November 5, 2010, 2:38 pm

In the wake of the midterm elections, little optimism is being expressed for regulating greenhouse-gas emissions.

The influx of Republican lawmakers—many of whom hail from coal states, where carbon caps are deemed politically risky—may mean an impasse in devising a comprehensive federal policy on energy and fossil fuels. Almost all of the Republican candidates were indifferent or hostile to climate-change science. Political observers see that attitude translated into policy.

“Voters effectively pressed the reset button on climate legislation,” say reporters who cover the environment.

For colleges, the shift may mean a halt to, or at least a slowing of, sustainability projects, particularly those paid for by state and federal funds.

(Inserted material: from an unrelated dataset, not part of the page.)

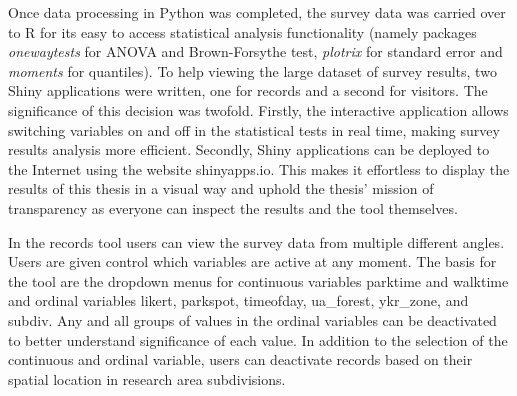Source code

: \justify
Once data processing in Python was completed, the survey data was carried over to R for its easy to access statistical analysis functionality (namely packages \textit{onewaytests} for ANOVA and Brown-Forsythe test, \textit{plotrix} for standard error and \textit{moments} for quantiles). To help viewing the large dataset of survey results, two Shiny applications were written, one for records and a second for visitors. The significance of this decision was twofold. Firstly, the interactive application allows switching variables on and off in the statistical tests in real time, making survey results analysis more efficient. Secondly, Shiny applications can be deployed to the Internet using the website shinyapps.io. This makes it effortless to display the results of this thesis in a visual way and uphold the thesis' mission of transparency as everyone can inspect the results and the tool themselves.

In the records tool users can view the survey data from multiple different angles. Users are given control which variables are active at any moment. The basis for the tool are the dropdown menus for continuous variables parktime and walktime and ordinal variables likert, parkspot, timeofday, ua\_forest, ykr\_zone, and subdiv. Any and all groups of values in the ordinal variables can be deactivated to better understand significance of each value. In addition to the selection of the continuous and ordinal variable, users can deactivate records based on their spatial location in research area subdivisions.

President Obama’s economic-stimulus bill included about $75-billion directed toward  the higher-education sector, in areas like campus renovations, student loans, federal work-study programs, technology, and climate research. Of that sum, $4-billion was directed toward job training and $500-million to the Department of Labor for green-jobs education and training.

That training, however, may be the kind of project most at risk in the new political climate. Industries and colleges may have to make planning decisions based on Washington’s long-term policies, not on occasional efforts like the stimulus package.

In rural Oregon, for example, investments in renewable energy have had tremendous effects, but they need more support to maintain their pace. Dan Spatz, an officer at Columbia Gorge Community College, says spending on wind-energy projects in The Dalles, a city on the Washington border, allowed the college to scale up its program to graduate 106 wind technicians a year. It’s not yet enough to meet local demand, estimated at about 1,000 workers, but he calls it a godsend for the economically depressed area: “We’ve doubled the net valuation of two different counties out here.”

But without a long-term policy on energy and climate, he worries that local companies won’t be willing to invest in any projects other than the ones they’ve already begun developing.

The debate over whether to keep supporting such programs has more to do with political rhetoric than real-world policy making. A chart published today in The Chronicle shows that Republican rule on the whole has had a smaller impact on spending than some might assume. So perhaps the outlook for some higher-education programs is not so gloomy.

Paul Rowland, executive director of the Association for the Advancement of Sustainability in Higher Education, is one who remains optimistic. “Jobs were what the election was about,” he says, “even if some of the funding that jump-started sustainability and green-jobs programs disappears. The election may have deferred some dreams, but it didn’t dash them.”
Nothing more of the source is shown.